Helmich, Karl Magnus Petersson, and S. van der Werf for helpful
comments.

Figure Captions

Fig. 1. Voxel-based morphometric analysis. Data are shown for one
participant of the healthy control group (HC, upper row) and the patient
group (CFS, lower row). We segmented high-resolution anatomical images
(left column) into gray matter (GM, middle column), white matter (WM,
right column), cerebrospinal fluid, and non-brain tissue (not shown).

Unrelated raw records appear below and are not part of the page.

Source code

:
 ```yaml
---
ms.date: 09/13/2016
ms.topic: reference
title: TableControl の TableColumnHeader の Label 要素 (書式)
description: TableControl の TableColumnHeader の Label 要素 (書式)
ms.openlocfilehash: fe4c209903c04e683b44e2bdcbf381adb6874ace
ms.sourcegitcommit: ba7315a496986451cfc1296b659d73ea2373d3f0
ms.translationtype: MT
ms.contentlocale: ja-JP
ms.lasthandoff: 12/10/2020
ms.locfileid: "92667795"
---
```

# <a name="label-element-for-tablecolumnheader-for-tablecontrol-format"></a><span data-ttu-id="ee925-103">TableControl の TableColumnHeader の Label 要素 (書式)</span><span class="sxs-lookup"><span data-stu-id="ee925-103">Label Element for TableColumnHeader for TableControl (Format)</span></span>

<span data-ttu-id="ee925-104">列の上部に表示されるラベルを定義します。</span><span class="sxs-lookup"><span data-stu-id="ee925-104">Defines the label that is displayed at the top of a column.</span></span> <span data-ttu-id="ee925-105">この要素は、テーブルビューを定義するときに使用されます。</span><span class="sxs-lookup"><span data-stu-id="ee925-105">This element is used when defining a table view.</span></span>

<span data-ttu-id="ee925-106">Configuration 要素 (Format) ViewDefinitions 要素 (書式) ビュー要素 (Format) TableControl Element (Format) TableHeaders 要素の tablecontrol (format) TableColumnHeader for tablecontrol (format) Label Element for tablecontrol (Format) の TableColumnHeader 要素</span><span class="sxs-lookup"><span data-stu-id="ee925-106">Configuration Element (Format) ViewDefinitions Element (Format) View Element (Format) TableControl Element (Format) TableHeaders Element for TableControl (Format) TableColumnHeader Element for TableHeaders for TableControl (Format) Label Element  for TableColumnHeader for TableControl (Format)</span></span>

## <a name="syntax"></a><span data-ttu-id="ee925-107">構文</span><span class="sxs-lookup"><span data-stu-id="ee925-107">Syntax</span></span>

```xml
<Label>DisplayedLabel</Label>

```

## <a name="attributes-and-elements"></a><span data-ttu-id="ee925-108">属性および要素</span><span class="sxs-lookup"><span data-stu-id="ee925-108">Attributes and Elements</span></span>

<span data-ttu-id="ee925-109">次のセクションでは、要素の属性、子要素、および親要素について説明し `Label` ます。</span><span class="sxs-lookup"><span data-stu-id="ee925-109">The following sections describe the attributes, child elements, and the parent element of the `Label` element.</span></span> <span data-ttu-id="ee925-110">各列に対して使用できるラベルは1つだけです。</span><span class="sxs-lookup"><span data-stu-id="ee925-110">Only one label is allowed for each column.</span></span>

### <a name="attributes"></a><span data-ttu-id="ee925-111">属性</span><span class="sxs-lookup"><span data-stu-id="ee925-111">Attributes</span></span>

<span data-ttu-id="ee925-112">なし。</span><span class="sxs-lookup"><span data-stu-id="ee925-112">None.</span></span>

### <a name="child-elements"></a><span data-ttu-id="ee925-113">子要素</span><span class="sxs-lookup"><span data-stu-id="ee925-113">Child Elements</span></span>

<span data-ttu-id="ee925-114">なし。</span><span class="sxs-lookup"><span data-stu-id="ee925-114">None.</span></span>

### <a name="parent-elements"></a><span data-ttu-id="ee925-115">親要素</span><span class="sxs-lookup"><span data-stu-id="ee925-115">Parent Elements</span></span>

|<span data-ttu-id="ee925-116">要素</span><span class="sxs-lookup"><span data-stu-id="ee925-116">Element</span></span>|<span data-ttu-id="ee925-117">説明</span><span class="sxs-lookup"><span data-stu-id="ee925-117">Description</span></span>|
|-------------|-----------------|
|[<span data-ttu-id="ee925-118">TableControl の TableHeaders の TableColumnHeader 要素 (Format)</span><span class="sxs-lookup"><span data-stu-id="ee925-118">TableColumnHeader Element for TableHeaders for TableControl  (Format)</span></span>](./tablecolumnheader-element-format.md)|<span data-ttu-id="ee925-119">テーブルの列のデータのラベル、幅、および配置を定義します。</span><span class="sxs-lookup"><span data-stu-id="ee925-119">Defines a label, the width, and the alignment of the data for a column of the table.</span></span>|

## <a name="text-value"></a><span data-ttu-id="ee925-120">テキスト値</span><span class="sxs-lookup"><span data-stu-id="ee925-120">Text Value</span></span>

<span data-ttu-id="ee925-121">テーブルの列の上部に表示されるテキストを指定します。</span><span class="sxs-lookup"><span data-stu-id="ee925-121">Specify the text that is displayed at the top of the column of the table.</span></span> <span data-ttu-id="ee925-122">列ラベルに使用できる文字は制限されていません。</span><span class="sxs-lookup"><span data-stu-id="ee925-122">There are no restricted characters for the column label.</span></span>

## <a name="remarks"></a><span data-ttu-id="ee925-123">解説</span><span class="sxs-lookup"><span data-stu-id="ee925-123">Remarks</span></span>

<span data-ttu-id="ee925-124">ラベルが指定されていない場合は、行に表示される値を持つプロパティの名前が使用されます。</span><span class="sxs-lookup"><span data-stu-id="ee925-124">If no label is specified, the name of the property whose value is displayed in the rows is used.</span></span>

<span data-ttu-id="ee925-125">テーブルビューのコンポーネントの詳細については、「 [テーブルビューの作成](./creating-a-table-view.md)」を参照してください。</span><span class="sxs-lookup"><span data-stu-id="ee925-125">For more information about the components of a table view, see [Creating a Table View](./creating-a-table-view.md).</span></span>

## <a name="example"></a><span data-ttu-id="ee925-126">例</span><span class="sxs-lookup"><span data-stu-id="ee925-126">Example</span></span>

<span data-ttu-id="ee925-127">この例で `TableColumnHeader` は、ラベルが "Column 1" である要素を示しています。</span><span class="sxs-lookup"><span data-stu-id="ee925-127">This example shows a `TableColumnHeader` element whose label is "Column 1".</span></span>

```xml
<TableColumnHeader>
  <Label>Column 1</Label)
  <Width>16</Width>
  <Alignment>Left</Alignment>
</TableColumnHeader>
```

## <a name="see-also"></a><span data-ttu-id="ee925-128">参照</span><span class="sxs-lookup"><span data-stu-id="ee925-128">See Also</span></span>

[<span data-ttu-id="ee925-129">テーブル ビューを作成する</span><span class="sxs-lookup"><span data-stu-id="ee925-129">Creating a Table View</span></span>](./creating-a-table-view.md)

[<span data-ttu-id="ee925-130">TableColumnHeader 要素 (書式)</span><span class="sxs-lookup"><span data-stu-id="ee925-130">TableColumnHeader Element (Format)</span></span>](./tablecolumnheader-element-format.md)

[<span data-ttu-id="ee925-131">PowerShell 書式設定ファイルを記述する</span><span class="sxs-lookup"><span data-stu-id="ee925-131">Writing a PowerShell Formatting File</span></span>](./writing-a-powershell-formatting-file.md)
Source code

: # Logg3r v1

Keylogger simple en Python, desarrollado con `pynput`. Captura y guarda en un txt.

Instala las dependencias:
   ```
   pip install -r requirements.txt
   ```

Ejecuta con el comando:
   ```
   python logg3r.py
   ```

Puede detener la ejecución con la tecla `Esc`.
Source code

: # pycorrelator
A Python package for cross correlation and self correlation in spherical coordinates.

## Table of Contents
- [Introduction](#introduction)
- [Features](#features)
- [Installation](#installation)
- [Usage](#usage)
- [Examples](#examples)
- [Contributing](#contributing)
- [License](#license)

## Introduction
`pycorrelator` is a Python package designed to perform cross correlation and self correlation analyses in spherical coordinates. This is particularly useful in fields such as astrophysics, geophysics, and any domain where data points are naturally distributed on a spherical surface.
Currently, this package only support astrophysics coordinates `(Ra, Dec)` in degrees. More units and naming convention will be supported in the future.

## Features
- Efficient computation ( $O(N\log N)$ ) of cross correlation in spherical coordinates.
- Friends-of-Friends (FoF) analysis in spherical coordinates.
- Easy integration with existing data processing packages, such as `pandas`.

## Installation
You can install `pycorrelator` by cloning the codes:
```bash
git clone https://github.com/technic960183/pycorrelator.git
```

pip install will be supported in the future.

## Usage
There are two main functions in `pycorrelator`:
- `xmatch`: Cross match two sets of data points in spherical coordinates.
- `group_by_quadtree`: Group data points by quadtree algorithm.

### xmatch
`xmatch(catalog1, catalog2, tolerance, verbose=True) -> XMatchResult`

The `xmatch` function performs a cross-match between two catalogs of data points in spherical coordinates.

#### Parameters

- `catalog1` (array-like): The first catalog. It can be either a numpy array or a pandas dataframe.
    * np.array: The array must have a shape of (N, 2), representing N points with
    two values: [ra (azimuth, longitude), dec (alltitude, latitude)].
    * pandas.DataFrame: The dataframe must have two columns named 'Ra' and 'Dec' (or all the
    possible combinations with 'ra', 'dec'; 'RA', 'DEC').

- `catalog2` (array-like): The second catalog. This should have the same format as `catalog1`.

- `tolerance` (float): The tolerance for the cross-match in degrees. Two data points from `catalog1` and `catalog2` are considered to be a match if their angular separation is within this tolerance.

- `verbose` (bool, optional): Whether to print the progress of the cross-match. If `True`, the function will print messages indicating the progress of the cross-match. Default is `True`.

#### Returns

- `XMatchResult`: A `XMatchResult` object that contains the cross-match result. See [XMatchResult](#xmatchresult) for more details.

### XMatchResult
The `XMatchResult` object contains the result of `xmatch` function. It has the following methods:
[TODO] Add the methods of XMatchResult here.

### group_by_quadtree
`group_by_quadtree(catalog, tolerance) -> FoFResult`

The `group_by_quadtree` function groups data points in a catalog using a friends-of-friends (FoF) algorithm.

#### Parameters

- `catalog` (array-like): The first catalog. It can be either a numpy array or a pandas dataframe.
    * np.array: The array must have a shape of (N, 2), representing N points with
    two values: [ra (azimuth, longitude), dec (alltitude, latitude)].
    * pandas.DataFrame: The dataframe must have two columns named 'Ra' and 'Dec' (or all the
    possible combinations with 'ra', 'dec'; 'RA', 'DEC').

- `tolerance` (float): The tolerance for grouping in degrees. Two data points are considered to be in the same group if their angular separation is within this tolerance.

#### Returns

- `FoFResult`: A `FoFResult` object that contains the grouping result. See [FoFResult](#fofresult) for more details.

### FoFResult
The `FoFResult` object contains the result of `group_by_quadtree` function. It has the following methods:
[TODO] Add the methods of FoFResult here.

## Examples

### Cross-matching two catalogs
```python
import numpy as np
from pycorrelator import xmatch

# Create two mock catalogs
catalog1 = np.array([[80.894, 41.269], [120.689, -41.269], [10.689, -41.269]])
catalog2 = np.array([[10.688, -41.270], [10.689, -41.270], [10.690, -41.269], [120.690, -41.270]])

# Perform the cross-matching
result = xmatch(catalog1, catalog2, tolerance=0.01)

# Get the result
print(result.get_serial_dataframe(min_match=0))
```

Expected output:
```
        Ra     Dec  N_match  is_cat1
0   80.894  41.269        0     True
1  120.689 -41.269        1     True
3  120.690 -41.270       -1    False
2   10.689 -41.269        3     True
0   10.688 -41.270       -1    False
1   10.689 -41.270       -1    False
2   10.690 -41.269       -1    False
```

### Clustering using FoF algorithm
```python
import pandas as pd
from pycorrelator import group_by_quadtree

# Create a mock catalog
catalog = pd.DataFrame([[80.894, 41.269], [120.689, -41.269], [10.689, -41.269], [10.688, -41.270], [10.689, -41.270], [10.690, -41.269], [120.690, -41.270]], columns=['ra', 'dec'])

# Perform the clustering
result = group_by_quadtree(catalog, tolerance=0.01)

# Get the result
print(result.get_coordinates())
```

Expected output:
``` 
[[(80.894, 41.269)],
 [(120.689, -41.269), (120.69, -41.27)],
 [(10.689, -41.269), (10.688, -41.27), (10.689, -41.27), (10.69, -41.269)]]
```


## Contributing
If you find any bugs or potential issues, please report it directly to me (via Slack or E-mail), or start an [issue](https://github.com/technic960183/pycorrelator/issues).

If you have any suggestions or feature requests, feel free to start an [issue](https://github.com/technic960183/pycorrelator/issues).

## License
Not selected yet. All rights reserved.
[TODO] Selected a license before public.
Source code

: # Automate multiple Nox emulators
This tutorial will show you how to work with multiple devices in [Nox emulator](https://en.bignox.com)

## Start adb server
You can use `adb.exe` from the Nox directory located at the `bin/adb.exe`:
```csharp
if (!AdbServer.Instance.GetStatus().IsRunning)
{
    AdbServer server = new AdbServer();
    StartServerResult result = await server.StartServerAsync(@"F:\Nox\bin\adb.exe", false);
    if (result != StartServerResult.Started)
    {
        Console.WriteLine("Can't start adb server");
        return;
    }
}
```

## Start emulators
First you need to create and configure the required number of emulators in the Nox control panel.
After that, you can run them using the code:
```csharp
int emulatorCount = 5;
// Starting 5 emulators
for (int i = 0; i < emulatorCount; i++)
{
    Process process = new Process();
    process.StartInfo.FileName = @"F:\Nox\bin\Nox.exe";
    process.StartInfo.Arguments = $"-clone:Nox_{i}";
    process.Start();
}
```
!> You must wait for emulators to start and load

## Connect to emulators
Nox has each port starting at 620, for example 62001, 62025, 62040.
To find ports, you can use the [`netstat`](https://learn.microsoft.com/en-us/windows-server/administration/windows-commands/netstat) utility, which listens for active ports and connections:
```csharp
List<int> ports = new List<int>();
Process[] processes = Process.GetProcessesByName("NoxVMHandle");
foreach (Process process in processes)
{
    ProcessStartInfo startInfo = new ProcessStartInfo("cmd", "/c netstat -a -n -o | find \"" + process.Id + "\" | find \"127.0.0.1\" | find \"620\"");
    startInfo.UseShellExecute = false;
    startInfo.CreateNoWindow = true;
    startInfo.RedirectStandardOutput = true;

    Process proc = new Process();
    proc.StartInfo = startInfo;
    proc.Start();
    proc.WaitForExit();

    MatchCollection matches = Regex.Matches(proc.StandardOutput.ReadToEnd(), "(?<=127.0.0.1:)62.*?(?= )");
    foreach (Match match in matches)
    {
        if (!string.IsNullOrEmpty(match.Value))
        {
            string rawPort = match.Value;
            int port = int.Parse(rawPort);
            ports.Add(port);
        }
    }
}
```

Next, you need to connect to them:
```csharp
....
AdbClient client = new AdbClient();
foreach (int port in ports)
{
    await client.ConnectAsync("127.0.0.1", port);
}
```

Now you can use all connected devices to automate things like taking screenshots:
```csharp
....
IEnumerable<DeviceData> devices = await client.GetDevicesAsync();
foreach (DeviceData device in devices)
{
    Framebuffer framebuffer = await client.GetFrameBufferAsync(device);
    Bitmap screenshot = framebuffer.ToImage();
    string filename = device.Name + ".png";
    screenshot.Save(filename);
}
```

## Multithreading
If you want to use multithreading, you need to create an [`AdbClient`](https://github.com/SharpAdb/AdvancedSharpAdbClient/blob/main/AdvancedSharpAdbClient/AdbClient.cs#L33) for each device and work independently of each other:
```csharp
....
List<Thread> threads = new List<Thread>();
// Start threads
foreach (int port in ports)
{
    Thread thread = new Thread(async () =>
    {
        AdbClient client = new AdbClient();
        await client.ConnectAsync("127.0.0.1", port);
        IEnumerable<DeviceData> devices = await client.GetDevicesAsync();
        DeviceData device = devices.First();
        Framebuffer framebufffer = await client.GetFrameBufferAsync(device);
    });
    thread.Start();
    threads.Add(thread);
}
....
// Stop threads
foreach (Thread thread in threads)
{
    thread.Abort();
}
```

Fig. 2. Gray matter volume. (A) Gray matter volume (in liters; mean F
SE) of two cohorts of patients suffering from the chronic fatigue syndrome
(CFS, in red) and healthy control participants (HC, in green). In both
cohorts, CFS patients have markedly reduced gray matter volumes (GM)
than their healthy counterparts. The second cohort of CFS and HC
participants is older than the first, giving rise to overall lower GM.
(B) Scatterplot of gray matter volume as a function of age in the two CFS
and HC cohorts. Both CFS patients and HC show a similar decline in GM as a
function of age.

Fig. 3. Relation between physical activity and gray matter volume. There
is a positive relationship between the amount of general physical
activity and the gray matter volume within the CFS population (in red), but not
in the healthy control group (in green). (*) General physical activity
measured over a 2-week period with a movement-sensing device, expressed
in number of accelerations per 5-min period.